[Saved data entries]
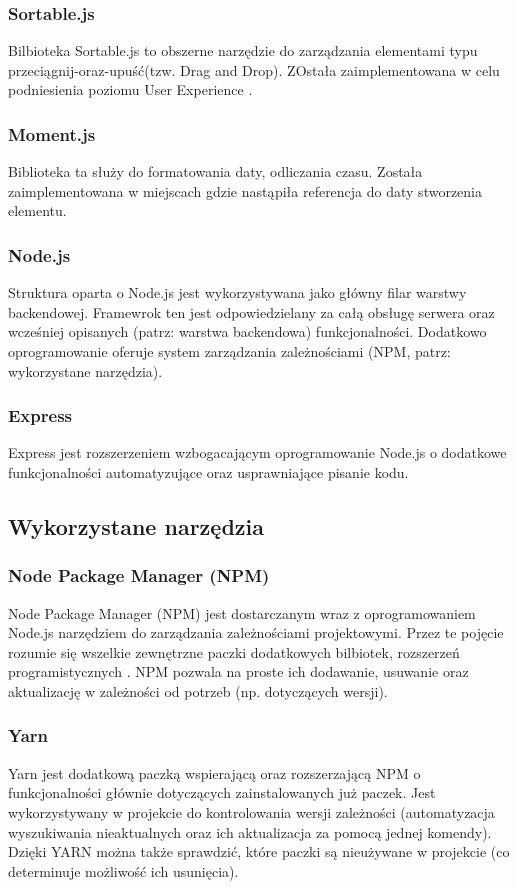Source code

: \documentclass[eng,printmode]{mgr}
\begin{document}
\subsubsection{Sortable.js}
Bilbioteka Sortable.js \cite{Sortable} to obszerne narzędzie do zarządzania elementami typu przeciągnij-oraz-upuść(tzw. Drag and Drop). ZOstała zaimplementowana w celu podniesienia poziomu User Experience \cite {UX}.

\subsubsection{Moment.js}
Biblioteka ta \cite {Moment} służy do formatowania daty, odliczania czasu. Została zaimplementowana w miejscach gdzie nastąpiła referencja do daty stworzenia elementu.

\subsubsection{Node.js}
Struktura oparta o Node.js \cite {Node.js} jest wykorzystywana jako główny filar warstwy backendowej. Framewrok ten jest odpowiedzielany za całą obsługę serwera oraz wcześniej opisanych (patrz: warstwa backendowa) funkcjonalności. Dodatkowo oprogramowanie oferuje system zarządzania zależnościami (NPM, patrz: wykorzystane narzędzia).

\subsubsection{Express}
Express \cite {Express} jest rozszerzeniem wzbogacającym oprogramowanie Node.js o dodatkowe funkcjonalności automatyzujące oraz usprawniające pisanie kodu.
\subsection{Wykorzystane narzędzia}

\subsubsection{Node Package Manager (NPM)}
Node Package Manager (NPM) \cite {NPM} jest dostarczanym wraz z oprogramowaniem Node.js narzędziem do zarządzania zależnościami projektowymi. Przez te pojęcie rozumie się wszelkie zewnętrzne paczki dodatkowych bilbiotek, rozszerzeń programistycznych . NPM pozwala na proste ich dodawanie, usuwanie oraz aktualizację w zależności od potrzeb (np. dotyczących wersji).

\subsubsection{Yarn}
Yarn \cite {YARN} jest dodatkową paczką wspierającą oraz rozszerzającą NPM o funkcjonalności głównie dotyczących  zainstalowanych już paczek. Jest wykorzystywany w projekcie do kontrolowania wersji zależności (automatyzacja wyszukiwania nieaktualnych oraz ich aktualizacja za pomocą jednej komendy). Dzięki YARN można także sprawdzić, które paczki są nieużywane w projekcie (co determinuje możliwość ich usunięcia).
\end{document}
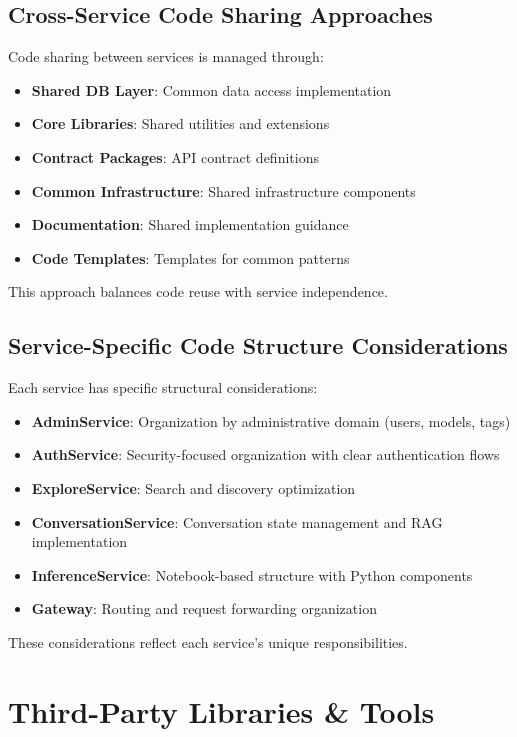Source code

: \subsection{Cross-Service Code Sharing Approaches}
Code sharing between services is managed through:
\begin{itemize}
    \item \textbf{Shared DB Layer}: Common data access implementation
    \item \textbf{Core Libraries}: Shared utilities and extensions
    \item \textbf{Contract Packages}: API contract definitions
    \item \textbf{Common Infrastructure}: Shared infrastructure components
    \item \textbf{Documentation}: Shared implementation guidance
    \item \textbf{Code Templates}: Templates for common patterns
\end{itemize}

This approach balances code reuse with service independence.

\subsection{Service-Specific Code Structure Considerations}
Each service has specific structural considerations:
\begin{itemize}
    \item \textbf{AdminService}: Organization by administrative domain (users, models, tags)
    \item \textbf{AuthService}: Security-focused organization with clear authentication flows
    \item \textbf{ExploreService}: Search and discovery optimization
    \item \textbf{ConversationService}: Conversation state management and RAG implementation
    \item \textbf{InferenceService}: Notebook-based structure with Python components
    \item \textbf{Gateway}: Routing and request forwarding organization
\end{itemize}

These considerations reflect each service's unique responsibilities.

\section{Third-Party Libraries \& Tools}

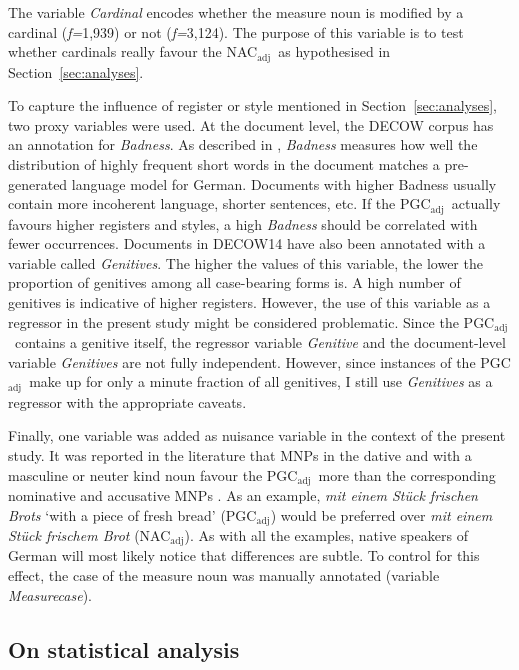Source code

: \documentclass[USenglish]{article}
\newcommand{\Sub}[1]{\ensuremath{\mathrm{_{#1}}}}
\newcommand{\NACa}{NAC\Sub{adj}}
\newcommand{\PGCa}{PGC\Sub{adj}}
\begin{document}
The variable \textit{Cardinal} encodes whether the measure noun is modified by a cardinal (\textit{f=}1,939) or not (\textit{f=}3,124).
The purpose of this variable is to test whether cardinals really favour the \NACa\ as hypothesised in Section~\ref{sec:analyses}.

To capture the influence of register or style mentioned in Section~\ref{sec:analyses}, two proxy variables were used.
At the document level, the DECOW corpus has an annotation for \textit{Badness}.
As described in \cite{SchaeferEa2013}, \textit{Badness} measures how well the distribution of highly frequent short words in the document matches a pre-generated language model for German.
Documents with higher Badness usually contain more incoherent language, shorter sentences, etc.
If the \PGCa\ actually favours higher registers and styles, a high \textit{Badness} should be correlated with fewer occurrences.
Documents in DECOW14 have also been annotated with a variable called \textit{Genitives}.
The higher the values of this variable, the lower the proportion of genitives among all case-bearing forms is.
A high number of genitives is indicative of higher registers.
However, the use of this variable as a regressor in the present study might be considered problematic.
Since the \PGCa\ contains a genitive itself, the regressor variable \textit{Genitive} and the document-level variable \textit{Genitives} are not fully independent.
However, since instances of the \PGCa\ make up for only a minute fraction of all genitives, I still use \textit{Genitives} as a regressor with the appropriate caveats.

Finally, one variable was added as nuisance variable in the context of the present study.
It was reported in the literature that MNPs in the dative and with a masculine or neuter kind noun favour the \PGCa\ more than the corresponding nominative and accusative MNPs \citep{Hentschel1993,Zimmer2015}.
As an example, \textit{mit einem Stück frischen Brots} `with a piece of fresh bread' (\PGCa) would be preferred over \textit{mit einem Stück frischem Brot} (\NACa).
As with all the examples, native speakers of German will most likely notice that differences are subtle.
To control for this effect, the case of the measure noun was manually annotated (variable \textit{Measurecase}).



\subsection{On statistical analysis}
\label{sec:rightstatistics}
\end{document}
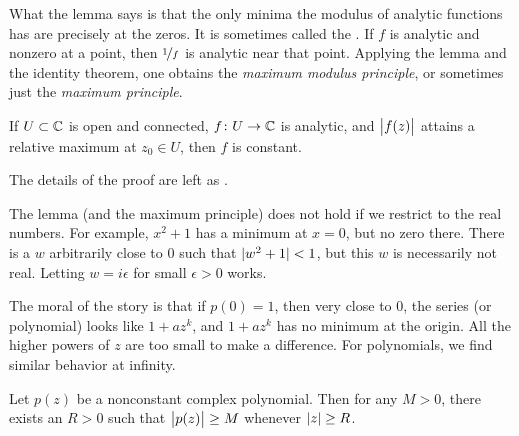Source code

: What the lemma
says is that the only minima the modulus of analytic functions
has are precisely at the zeros.
It is sometimes called the \emph{}.
If $f$ is analytic and nonzero at a point,
then $\nicefrac{1}{f}$ is analytic near that point.  Applying the lemma and
the identity theorem, one obtains the \emph{maximum modulus principle}, or sometimes
just the \emph{maximum principle}.

\begin{thm}%
%
\label{thm:maxprinciple}
If $U \subset \C$ is open and connected,
$f \colon U \to \C$ is analytic, and $\babs{f(z)}$ attains a relative
maximum at $z_0 \in U$, then $f$ is constant.
\end{thm}

The details of the proof are left as .

\begin{remark}
The lemma (and the maximum principle) does not hold if we restrict to the real numbers.  For
example, $x^2+1$ has a minimum at $x=0$, but no zero there.
There is a $w$ arbitrarily close to $0$ such that $\sabs{w^2+1} < 1$, but this
$w$ is necessarily not real.  Letting $w = i\epsilon$ for small
$\epsilon > 0$ works.
\end{remark}

The moral of the story is that if $p(0) = 1$, then very close to 0, the
series (or polynomial)
looks like $1+az^k$, and $1+az^k$ has no minimum at the origin.  All the higher
powers of $z$ are too small to make a difference.  For polynomials, we find similar behavior
at infinity.

\begin{lemma}
Let $p(z)$ be a nonconstant complex polynomial.  Then for any $M > 0$, there exists
an $R > 0$ such that
$\babs{p(z)} \geq M$ whenever $\sabs{z} \geq R$.
\end{lemma}

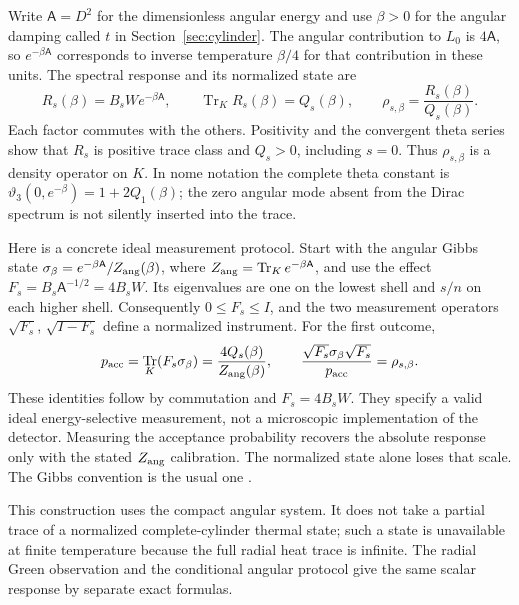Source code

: \documentclass[11pt,letterpaper]{article}
\numberwithin{equation}{section}
\theoremstyle{remark}
\DeclareMathOperator{\Tr}{Tr}
\begin{document}
Write \(\mathsf A=D^2\) for the dimensionless angular energy and use
\(\beta>0\) for the angular damping called \(t\) in
Section~\ref{sec:cylinder}. The angular contribution to \(L_0\) is
\(4\mathsf A\), so \(e^{-\beta\mathsf A}\) corresponds to inverse
temperature \(\beta/4\) for that contribution in these units.
The spectral response and its normalized state are
\begin{equation}
 R_s(\beta)=B_sWe^{-\beta\mathsf A},\qquad
 \Tr_K R_s(\beta)=Q_s(\beta),\qquad
 \rho_{s,\beta}=\frac{R_s(\beta)}{Q_s(\beta)}.
 \label{eq:angular-state}
\end{equation}
Each factor commutes with the others. Positivity and the convergent
theta series show that \(R_s\) is positive trace class and
\(Q_s>0\), including \(s=0\). Thus \(\rho_{s,\beta}\) is a density
operator on \(K\). In nome notation the complete theta constant is
\(\vartheta_3(0,e^{-\beta})=1+2Q_1(\beta)\); the zero angular mode
absent from the Dirac spectrum is not silently inserted into the trace.

Here is a concrete ideal measurement protocol. Start with the angular
Gibbs state \(\sigma_\beta=e^{-\beta\mathsf A}/Z_{\rm ang}(\beta)\),
where \(Z_{\rm ang}=\Tr_K e^{-\beta\mathsf A}\), and use the effect
\(F_s=B_s\mathsf A^{-1/2}=4B_sW\). Its eigenvalues are one on the
lowest shell and \(s/n\) on each higher shell. Consequently
\(0\le F_s\le I\), and the two measurement operators
\(\sqrt{F_s}\), \(\sqrt{I-F_s}\) define a normalized instrument.
For the first outcome,
\begin{equation}
 p_{\rm acc}=\Tr_K(F_s\sigma_\beta)
       =\frac{4Q_s(\beta)}{Z_{\rm ang}(\beta)},\qquad
 \frac{\sqrt{F_s}\sigma_\beta\sqrt{F_s}}{p_{\rm acc}}
       =\rho_{s,\beta}.
 \label{eq:accepted-angular-state}
\end{equation}
These identities follow by commutation and \(F_s=4B_sW\).
They specify a valid ideal energy-selective measurement, not a
microscopic implementation of the detector. Measuring the acceptance
probability recovers the absolute response only with the stated
\(Z_{\rm ang}\) calibration. The normalized state alone loses that scale.
The Gibbs convention is the usual one \cite[Sections 1.3.1--1.3.2]{Tong}.

This construction uses the compact angular system. It does not take a
partial trace of a normalized complete-cylinder thermal state; such a
state is unavailable at finite temperature because the full radial
heat trace is infinite. The radial Green observation and the conditional
angular protocol give the same scalar response by separate exact formulas.
\end{document}
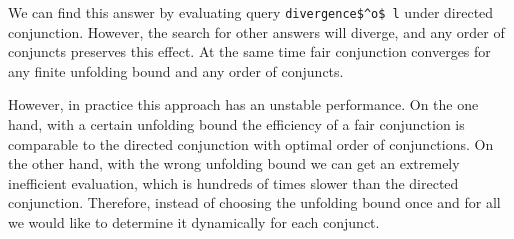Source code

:We can find this answer by evaluating query \lstinline{divergence$^o$ l} under directed conjunction. However, the search for other answers will diverge, and any order of conjuncts preserves this effect. At the same time fair conjunction converges for any finite unfolding bound and any order of conjuncts.

However, in practice this approach has an unstable performance. On the one hand, with a certain unfolding bound the efficiency of a fair conjunction is comparable to the directed conjunction
with optimal order of conjunctions. On the other hand, with the wrong unfolding bound we can get an extremely inefficient evaluation, which is hundreds of times slower than the directed
conjunction. Therefore, instead of choosing the unfolding bound once and for all we would like to determine it dynamically for each conjunct.

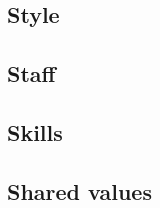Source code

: \documentclass[11pt]{article} %
\begin{document}
\subsection{Style}
\subsection{Staff}
\subsection{Skills}
\subsection{Shared values}
\end{document}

* _What you should do_: Above are the records; copy each line from them that includes the string "label".

* _Response for this exercise_:
\label{sec:rightstatistics}
\label{thm:maxprinciple}
 \label{eq:angular-state}
 \label{eq:accepted-angular-state}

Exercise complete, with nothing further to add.